DJ/RUPTURE : strike against geography - Itw

DJ/RUPTURE : strike against geography



Elu haut la main Dj le plus explosif lors de l’édition 2002 du festival Sonar, DJ/Rupture fait dorénavant figure de chef de file d’une nouvelle génération d’artistes électroniques sans œillère.. Le grand mix entre le Zimbabwe et Brooklyn, entre Barcelone et le Caire.


Il fallait voir le public de Sonar 2002 sur les genoux après la prestation de Jace Clayton, jeune américain ayant élu domicile à Barcelone, pour comprendre que l’on avait devant nous l’un des plus prometteurs producteurs et Djs des prochaines années. Breakcore, dub, ragga, hip-hop, musique traditionnelle nord-africaine, noise ou encore chart R&B, la démarche DJ/ Rupture est déterminée. « Après avoir été animateur radio pendant quatre ans, j’ai commencé à mixer avec l’explosion de la jungle. J’aime mixer aussi bien les classiques soul anthems avec des rythmiques breakcore et proposer des sonorités inattendues dans mes sets. Je ne veux pas me contenter de passer ce qu’attendent les gens, je préfère les amener à des styles qu’ils n’ont jamais écoutés ou qu’ils considèrent comme étranges ».

Car derrière le Dj/Rupture activiste d’un son percutant, se cache Jace Clayton, boulimique de métissage. Militant de l’ouverture d’esprit, casseur de frontières culturelles, armé de trois platines, il allie avec une facilité déconcertante les sonorités marocaines, l’énergie drum’n’bass et l’agressivité hardcore, sans se perdre pour autant dans une démarche expérimentale et élitiste. Car la force et la personnalité de son travail, nous entraînent bien loin des projets étiqueté ethno-électronique. DJ/Rupture ne tombe pas dans le pastiche intellectualisé ou le traditionalisme numérisé. Il découpe et malaxe les ambiances et les techniques pour les intégrer dans son propre monde grésillant, poisseux et bancal . Un globe-trotting où les percussions arabes se brûlent les ailes sur les plaisirs digitaux de la noise japonaise. « La musique nord-africaine m’attire plus particulièrement. Mon intérêt ne s’arrête pas dans le fait de sampler des sonorités, je m’inspire également de la logique et des structures de la musique arabe. Je m’efforce de conserver cette dynamique pour mes productions sans pour autant intégrer de façon automatique des sonorités locales. ». Une dynamique et une authenticité qu’il souhaite également conserver en mix « les nouvelles techniques de Djing assistées par ordinateur ne me conviennent pas.
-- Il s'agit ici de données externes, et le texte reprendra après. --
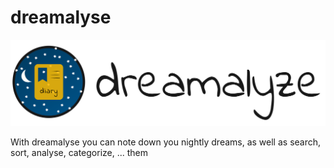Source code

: # dreamalyse

![Logo](https://raw.githubusercontent.com/rapgru/dreamalyse/master/resources/logo.png "Logo")

With dreamalyse you can note down you nightly dreams, as well as search, sort, analyse, categorize, ... them
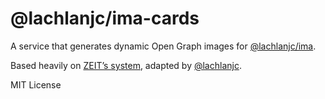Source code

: # @lachlanjc/ima-cards

A service that generates dynamic Open Graph images for [@lachlanjc/ima](https://ima.lachlanjc.me).

Based heavily on [ZEIT’s system](https://zeit.co/blog/social-og-image-cards-as-a-service), adapted by [@lachlanjc](https://lachlanjc.me).

MIT License
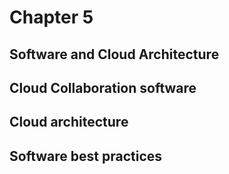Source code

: # Chapter 5

## Software and Cloud Architecture
## Cloud Collaboration software
## Cloud architecture
## Software best practices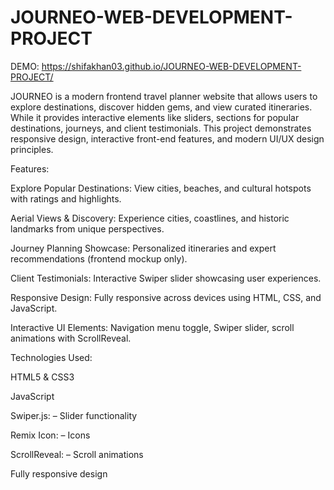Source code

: # JOURNEO-WEB-DEVELOPMENT-PROJECT
 DEMO: https://shifakhan03.github.io/JOURNEO-WEB-DEVELOPMENT-PROJECT/
 
JOURNEO is a modern frontend travel planner website that allows users to explore destinations, discover hidden gems, and view curated itineraries. While it provides interactive elements like sliders, sections for popular destinations, journeys, and client testimonials.
This project demonstrates responsive design, interactive front-end features, and modern UI/UX design principles.

Features:

Explore Popular Destinations: View cities, beaches, and cultural hotspots with ratings and highlights.

Aerial Views & Discovery: Experience cities, coastlines, and historic landmarks from unique perspectives.

Journey Planning Showcase: Personalized itineraries and expert recommendations (frontend mockup only).

Client Testimonials: Interactive Swiper slider showcasing user experiences.

Responsive Design: Fully responsive across devices using HTML, CSS, and JavaScript.

Interactive UI Elements: Navigation menu toggle, Swiper slider, scroll animations with ScrollReveal.


Technologies Used:

HTML5 & CSS3

JavaScript 

Swiper.js:
 – Slider functionality
 
Remix Icon:
 – Icons
 
ScrollReveal:
 – Scroll animations
 
Fully responsive design
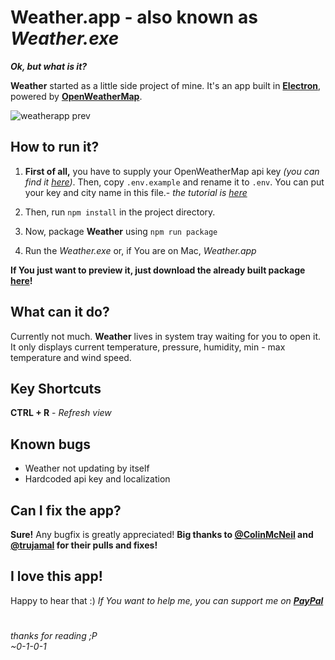 # Weather.app - also known as *Weather.exe*
***Ok, but what is it?***

**Weather** started as a little side project of mine. It's an app built in  [**Electron**](https://electronjs.org/), powered by  [**OpenWeatherMap**](https://openweathermap.org/).

![weatherapp prev](https://i.imgur.com/BFkue02.png)
## How to run it?
1. **First of all,** you have to supply your OpenWeatherMap api key *(you can find it [here](https://openweathermap.org/api))*.
Then, copy `.env.example` and rename it to `.env`. You can put your key and city name in this file.- *the tutorial is [here](tutorial.md)*

 2. Then, run `npm install` in the project directory. 
2. Now, package **Weather** using `npm run package`
3. Run the *Weather.exe* or, if You are on Mac, *Weather.app*

**If You just want to preview it, just download the already built package [here](https://github.com/0-1-0-1/weatherapp/releases)!**

## What can it do?
Currently not much. **Weather** lives in system tray waiting for you to open it.
It only displays current temperature, pressure, humidity, min - max temperature and wind speed.

## Key Shortcuts
**CTRL + R** - *Refresh view*

## Known bugs
* Weather not updating by itself
* Hardcoded api key and localization

## Can I fix the app?
**Sure!** Any bugfix is greatly appreciated!
**Big thanks to [@ColinMcNeil](https://github.com/ColinMcNeil) and [@trujamal](https://github.com/trujamal) for their pulls and fixes!**
## I love this app!
Happy to hear that :)
*If You want to help me, you can support me on [**PayPal**](https://www.paypal.me/kvpek)*

#
*thanks for reading ;P*  
*~0-1-0-1*
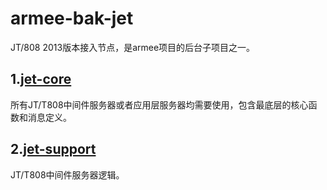 # armee-bak-jet
JT/808 2013版本接入节点，是armee项目的后台子项目之一。

## 1.[jet-core](./jet-core/README.md)

所有JT/T808中间件服务器或者应用层服务器均需要使用，包含最底层的核心函数和消息定义。

## 2.[jet-support](./jet-support/README.md)

JT/T808中间件服务器逻辑。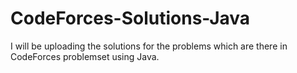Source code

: # CodeForces-Solutions-Java
I will be uploading the solutions for the problems which are there in CodeForces problemset using Java.
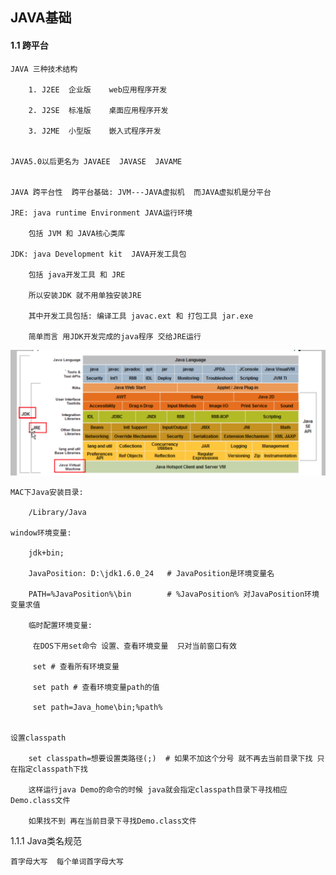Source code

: ## JAVA基础

#### 1.1 跨平台

	JAVA 三种技术结构

		1. J2EE  企业版    web应用程序开发

		2. J2SE  标准版    桌面应用程序开发

		3. J2ME  小型版    嵌入式程序开发

		
	JAVA5.0以后更名为 JAVAEE  JAVASE  JAVAME


	JAVA 跨平台性  跨平台基础: JVM---JAVA虚拟机  而JAVA虚拟机是分平台

	JRE: java runtime Environment JAVA运行环境
	
		包括 JVM 和 JAVA核心类库

	JDK: java Development kit  JAVA开发工具包

		包括 java开发工具 和 JRE

		所以安装JDK 就不用单独安装JRE

		其中开发工具包括: 编译工具 javac.ext 和 打包工具 jar.exe

		简单而言 用JDK开发完成的java程序 交给JRE运行

![JavaLanguage](./JavaLanguage.jpg)



	MAC下Java安装目录:
		
		/Library/Java
	
	window环境变量:
		
		jdk+bin;
		
		JavaPosition: D:\jdk1.6.0_24   # JavaPosition是环境变量名
		
		PATH=%JavaPosition%\bin        # %JavaPosition% 对JavaPosition环境变量求值
		
		临时配置环境变量:
		
		 在DOS下用set命令 设置、查看环境变量  只对当前窗口有效
		 
		 set # 查看所有环境变量
		 
		 set path # 查看环境变量path的值
		 
		 set path=Java_home\bin;%path%
		 
		 
	设置classpath
	
		set classpath=想要设置类路径(;)  # 如果不加这个分号 就不再去当前目录下找 只在指定classpath下找
		
		这样运行java Demo的命令的时候 java就会指定classpath目录下寻找相应Demo.class文件
		
		如果找不到 再在当前目录下寻找Demo.class文件
		

1.1.1 Java类名规范
	
	首字母大写  每个单词首字母大写
		 
		
	



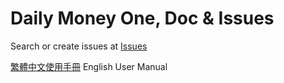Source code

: # Daily Money One, Doc & Issues

Search or create issues at [Issues](https://github.com/colaorange/daily-money-one-doc/issues)

[繁體中文使用手冊](cht/README.md)
English User Manual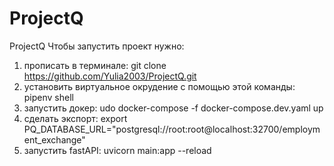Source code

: # ProjectQ
ProjectQ
Чтобы запустить проект нужно:
1. прописать в терминале: git clone https://github.com/Yulia2003/ProjectQ.git
2. установить виртуальное окрудение с помощью этой команды: pipenv shell
3. запустить докер: udo docker-compose -f docker-compose.dev.yaml up
4. сделать экспорт: export PQ_DATABASE_URL="postgresql://root:root@localhost:32700/employment_exchange"
5. запустить fastAPI: uvicorn main:app --reload
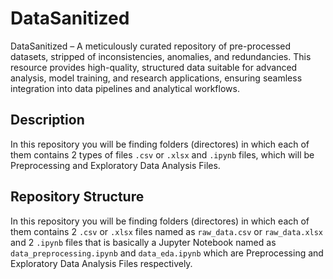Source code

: # DataSanitized
DataSanitized – A meticulously curated repository of pre-processed datasets, stripped of inconsistencies, anomalies, and redundancies. This resource provides high-quality, structured data suitable for advanced analysis, model training, and research applications, ensuring seamless integration into data pipelines and analytical workflows.

## Description
In this repository you will be finding folders (directores) in which each of them contains 2 types of files `.csv` or `.xlsx` and `.ipynb` files, which will be Preprocessing and Exploratory Data Analysis Files.

## Repository Structure
In this repository you will be finding folders (directores) in which each of them contains 2 `.csv` or `.xlsx` files named as `raw_data.csv` or `raw_data.xlsx` and 2 `.ipynb` files that is basically a Jupyter Notebook named as `data_preprocessing.ipynb` and `data_eda.ipynb` which are Preprocessing and Exploratory Data Analysis Files respectively.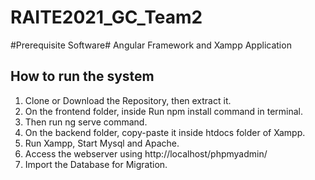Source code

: # RAITE2021_GC_Team2

#Prerequisite Software#
Angular Framework and Xampp Application

## How to run the system ##
1. Clone or Download the Repository, then extract it.
2. On the frontend folder, inside Run npm install command in terminal.
3. Then run ng serve command.
4. On the backend folder, copy-paste it inside htdocs folder of Xampp.
5. Run Xampp, Start Mysql and Apache.
6. Access the webserver using http://localhost/phpmyadmin/
7. Import the Database for Migration.
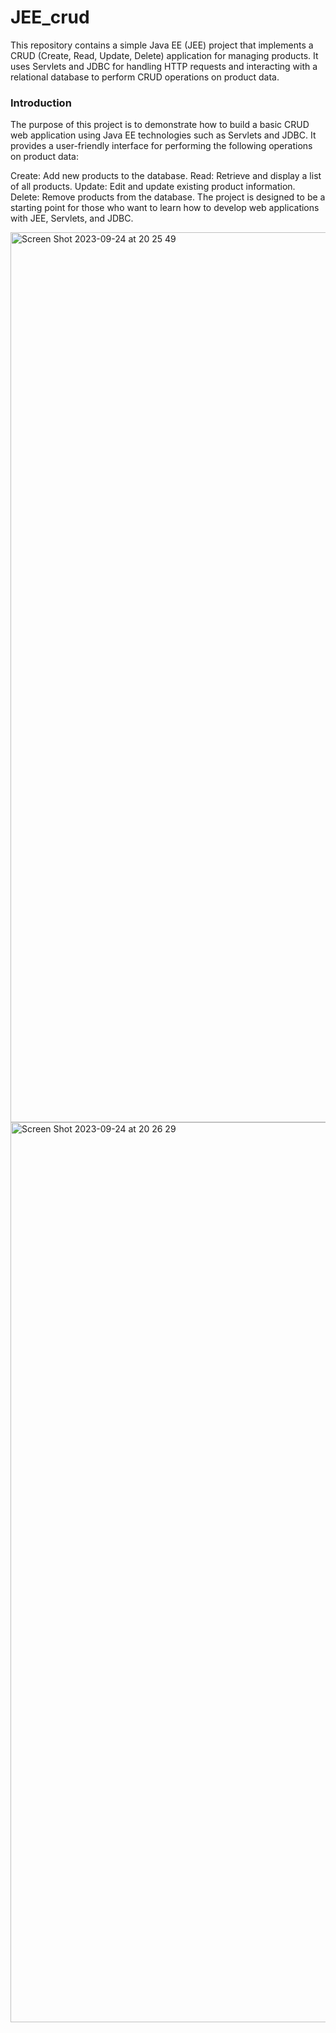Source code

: # JEE_crud

This repository contains a simple Java EE (JEE) project that implements a CRUD (Create, Read, Update, Delete) application for managing products. It uses Servlets and JDBC for handling HTTP requests and interacting with a relational database to perform CRUD operations on product data.

### Introduction
The purpose of this project is to demonstrate how to build a basic CRUD web application using Java EE technologies such as Servlets and JDBC. It provides a user-friendly interface for performing the following operations on product data:

Create: Add new products to the database.
Read: Retrieve and display a list of all products.
Update: Edit and update existing product information.
Delete: Remove products from the database.
The project is designed to be a starting point for those who want to learn how to develop web applications with JEE, Servlets, and JDBC.

<img width="1424" alt="Screen Shot 2023-09-24 at 20 25 49" src="https://github.com/Omarab2022/JEE_crud/assets/99898445/15637fe9-9c50-4ea7-bc93-7e40322eeba4">

<img width="1440" alt="Screen Shot 2023-09-24 at 20 26 29" src="https://github.com/Omarab2022/JEE_crud/assets/99898445/5baafcc5-98b3-4d31-8330-d6d94781bc9e">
Je préfère la flexibilité et le côté tactile des platines »

Imaginez les princes du Raï haranguant les foules sur un beat de Kid606. Une efficacité incroyable qui le propulsa « best Dj in the world » dans le magazine alllemand DE :BUG et qui interpella naturellement Kid606 « Je lui ai envoyé une copie de Gold Teeth Thief et notre collaboration a commencé. Il faut dire que Kid606 est l’une des rares personnes honnêtes dans le businness.. Il suffit de voir l’évolution de Tigerbeat6 pour s’en convaincre. Il a aidé de nombreux artistes et conserve une ouverture d’esprit qui permet à son label de ne pas se confiner dans un style particulier. Il défend aussi bien le rock que la gabber, Merzbow que Cex.. On ne peut que respecter cette diversité »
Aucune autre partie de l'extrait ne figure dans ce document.